## Record set

===

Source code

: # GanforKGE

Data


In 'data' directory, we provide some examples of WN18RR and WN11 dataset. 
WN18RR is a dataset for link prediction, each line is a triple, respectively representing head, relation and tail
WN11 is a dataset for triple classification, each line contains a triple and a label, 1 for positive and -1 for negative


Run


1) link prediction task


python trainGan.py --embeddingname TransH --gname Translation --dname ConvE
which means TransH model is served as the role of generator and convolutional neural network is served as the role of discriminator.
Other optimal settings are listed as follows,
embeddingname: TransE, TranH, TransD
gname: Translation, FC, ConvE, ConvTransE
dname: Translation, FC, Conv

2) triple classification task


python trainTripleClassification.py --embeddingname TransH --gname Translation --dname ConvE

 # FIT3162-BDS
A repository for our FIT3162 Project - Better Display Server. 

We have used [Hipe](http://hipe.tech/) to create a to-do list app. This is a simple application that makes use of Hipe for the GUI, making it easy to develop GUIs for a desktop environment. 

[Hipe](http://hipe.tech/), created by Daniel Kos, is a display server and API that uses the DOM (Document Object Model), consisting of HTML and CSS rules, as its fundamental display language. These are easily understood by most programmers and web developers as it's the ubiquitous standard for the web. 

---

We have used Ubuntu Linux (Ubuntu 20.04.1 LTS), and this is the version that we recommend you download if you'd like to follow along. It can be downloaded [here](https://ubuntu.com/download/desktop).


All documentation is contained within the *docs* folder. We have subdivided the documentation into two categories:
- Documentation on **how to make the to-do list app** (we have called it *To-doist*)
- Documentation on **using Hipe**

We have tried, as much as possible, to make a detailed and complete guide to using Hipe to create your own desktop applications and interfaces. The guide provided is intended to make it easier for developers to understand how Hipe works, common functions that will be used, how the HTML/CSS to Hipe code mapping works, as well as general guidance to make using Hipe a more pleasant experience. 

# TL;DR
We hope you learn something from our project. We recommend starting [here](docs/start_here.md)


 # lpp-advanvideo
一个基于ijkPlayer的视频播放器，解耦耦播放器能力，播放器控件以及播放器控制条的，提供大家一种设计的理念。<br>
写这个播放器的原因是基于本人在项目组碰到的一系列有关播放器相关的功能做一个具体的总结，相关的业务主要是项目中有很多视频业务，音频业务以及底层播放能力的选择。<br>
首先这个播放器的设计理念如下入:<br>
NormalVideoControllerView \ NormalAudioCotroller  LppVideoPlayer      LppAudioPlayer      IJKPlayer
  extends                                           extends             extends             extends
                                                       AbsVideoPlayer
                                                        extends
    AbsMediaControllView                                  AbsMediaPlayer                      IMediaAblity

===

## About this exercise
Nothing should appear in the answer except the lines above from the line with "WN18RR is a" through the line with "一个基于ijkPlayer的", both included, written out exactly.

## Task answer
WN18RR is a dataset for link prediction, each line is a triple, respectively representing head, relation and tail
WN11 is a dataset for triple classification, each line contains a triple and a label, 1 for positive and -1 for negative


Run


1) link prediction task


python trainGan.py --embeddingname TransH --gname Translation --dname ConvE
which means TransH model is served as the role of generator and convolutional neural network is served as the role of discriminator.
Other optimal settings are listed as follows,
embeddingname: TransE, TranH, TransD
gname: Translation, FC, ConvE, ConvTransE
dname: Translation, FC, Conv

2) triple classification task


python trainTripleClassification.py --embeddingname TransH --gname Translation --dname ConvE

 # FIT3162-BDS
A repository for our FIT3162 Project - Better Display Server. 

We have used [Hipe](http://hipe.tech/) to create a to-do list app. This is a simple application that makes use of Hipe for the GUI, making it easy to develop GUIs for a desktop environment. 

[Hipe](http://hipe.tech/), created by Daniel Kos, is a display server and API that uses the DOM (Document Object Model), consisting of HTML and CSS rules, as its fundamental display language. These are easily understood by most programmers and web developers as it's the ubiquitous standard for the web. 

---

We have used Ubuntu Linux (Ubuntu 20.04.1 LTS), and this is the version that we recommend you download if you'd like to follow along. It can be downloaded [here](https://ubuntu.com/download/desktop).


All documentation is contained within the *docs* folder. We have subdivided the documentation into two categories:
- Documentation on **how to make the to-do list app** (we have called it *To-doist*)
- Documentation on **using Hipe**

We have tried, as much as possible, to make a detailed and complete guide to using Hipe to create your own desktop applications and interfaces. The guide provided is intended to make it easier for developers to understand how Hipe works, common functions that will be used, how the HTML/CSS to Hipe code mapping works, as well as general guidance to make using Hipe a more pleasant experience. 

# TL;DR
We hope you learn something from our project. We recommend starting [here](docs/start_here.md)


 # lpp-advanvideo
一个基于ijkPlayer的视频播放器，解耦耦播放器能力，播放器控件以及播放器控制条的，提供大家一种设计的理念。<br>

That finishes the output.